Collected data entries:
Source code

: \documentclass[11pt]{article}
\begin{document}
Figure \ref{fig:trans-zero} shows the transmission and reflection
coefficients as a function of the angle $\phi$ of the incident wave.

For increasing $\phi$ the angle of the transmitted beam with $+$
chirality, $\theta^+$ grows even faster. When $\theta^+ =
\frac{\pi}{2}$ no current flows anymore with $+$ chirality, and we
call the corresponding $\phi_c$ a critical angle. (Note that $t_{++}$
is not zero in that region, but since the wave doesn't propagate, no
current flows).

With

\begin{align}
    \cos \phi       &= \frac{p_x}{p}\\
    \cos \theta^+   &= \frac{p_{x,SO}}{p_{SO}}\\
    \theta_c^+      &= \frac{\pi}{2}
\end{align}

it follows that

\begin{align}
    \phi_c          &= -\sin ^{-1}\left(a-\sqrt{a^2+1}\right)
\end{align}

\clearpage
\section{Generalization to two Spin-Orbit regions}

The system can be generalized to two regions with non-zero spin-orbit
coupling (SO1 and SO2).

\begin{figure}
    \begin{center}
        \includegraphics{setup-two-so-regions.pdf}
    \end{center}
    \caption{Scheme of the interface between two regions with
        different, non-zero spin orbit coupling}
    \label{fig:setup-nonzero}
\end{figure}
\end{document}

---

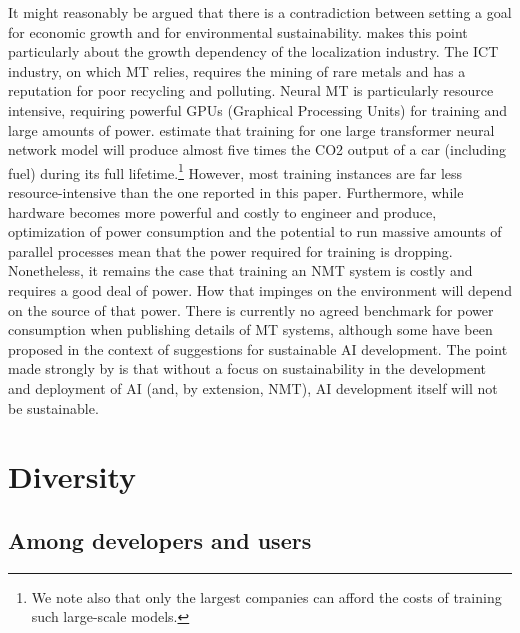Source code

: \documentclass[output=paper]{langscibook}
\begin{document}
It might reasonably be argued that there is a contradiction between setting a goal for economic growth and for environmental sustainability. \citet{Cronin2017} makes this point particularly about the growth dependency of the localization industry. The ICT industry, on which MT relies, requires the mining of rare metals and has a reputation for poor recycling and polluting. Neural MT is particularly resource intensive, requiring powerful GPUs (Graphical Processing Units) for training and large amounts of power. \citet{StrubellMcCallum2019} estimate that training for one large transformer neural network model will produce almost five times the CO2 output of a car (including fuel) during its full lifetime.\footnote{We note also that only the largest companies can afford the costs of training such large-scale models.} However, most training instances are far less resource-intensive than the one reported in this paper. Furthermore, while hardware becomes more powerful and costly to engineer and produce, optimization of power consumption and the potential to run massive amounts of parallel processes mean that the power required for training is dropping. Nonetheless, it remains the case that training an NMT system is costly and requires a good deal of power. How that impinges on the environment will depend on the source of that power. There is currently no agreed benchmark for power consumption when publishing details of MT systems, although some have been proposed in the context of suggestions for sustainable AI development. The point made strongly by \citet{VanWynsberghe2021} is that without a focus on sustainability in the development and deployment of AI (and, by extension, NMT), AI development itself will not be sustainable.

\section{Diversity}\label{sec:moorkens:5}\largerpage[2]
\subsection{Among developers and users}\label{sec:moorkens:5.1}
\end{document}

==

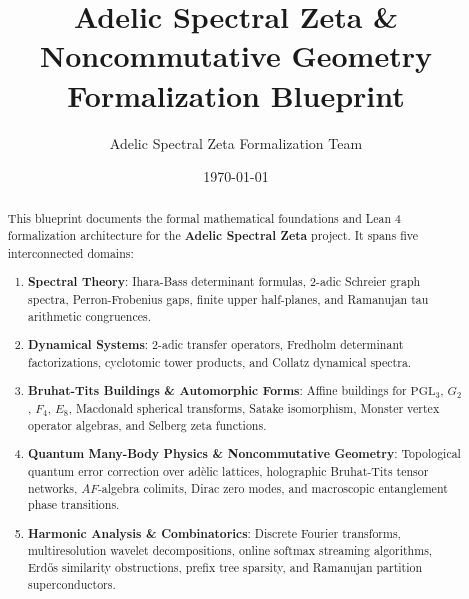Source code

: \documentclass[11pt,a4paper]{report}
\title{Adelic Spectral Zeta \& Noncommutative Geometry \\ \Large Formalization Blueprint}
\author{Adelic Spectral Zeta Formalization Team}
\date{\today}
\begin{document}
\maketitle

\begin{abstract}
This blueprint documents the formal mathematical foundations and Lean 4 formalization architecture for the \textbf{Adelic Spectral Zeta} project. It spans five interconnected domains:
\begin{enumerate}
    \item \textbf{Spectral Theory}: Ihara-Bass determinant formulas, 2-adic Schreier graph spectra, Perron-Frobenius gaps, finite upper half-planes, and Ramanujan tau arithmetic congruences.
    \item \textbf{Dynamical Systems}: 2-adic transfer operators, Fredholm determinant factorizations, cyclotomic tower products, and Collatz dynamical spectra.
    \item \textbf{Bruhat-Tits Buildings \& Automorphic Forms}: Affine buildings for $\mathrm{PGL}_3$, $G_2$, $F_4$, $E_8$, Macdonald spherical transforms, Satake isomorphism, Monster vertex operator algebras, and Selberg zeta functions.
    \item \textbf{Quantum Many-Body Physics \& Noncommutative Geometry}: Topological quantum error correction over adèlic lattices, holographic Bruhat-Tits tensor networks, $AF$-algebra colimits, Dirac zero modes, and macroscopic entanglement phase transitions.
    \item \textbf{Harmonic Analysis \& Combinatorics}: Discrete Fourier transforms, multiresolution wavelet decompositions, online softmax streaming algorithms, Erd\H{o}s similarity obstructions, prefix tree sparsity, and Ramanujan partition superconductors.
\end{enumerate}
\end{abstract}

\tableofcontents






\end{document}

## Your assignment
Show each line of the records above containing "Noncommutative".

## Written reply
\title{Adelic Spectral Zeta \& Noncommutative Geometry \\ \Large Formalization Blueprint}
    \item \textbf{Quantum Many-Body Physics \& Noncommutative Geometry}: Topological quantum error correction over adèlic lattices, holographic Bruhat-Tits tensor networks, $AF$-algebra colimits, Dirac zero modes, and macroscopic entanglement phase transitions.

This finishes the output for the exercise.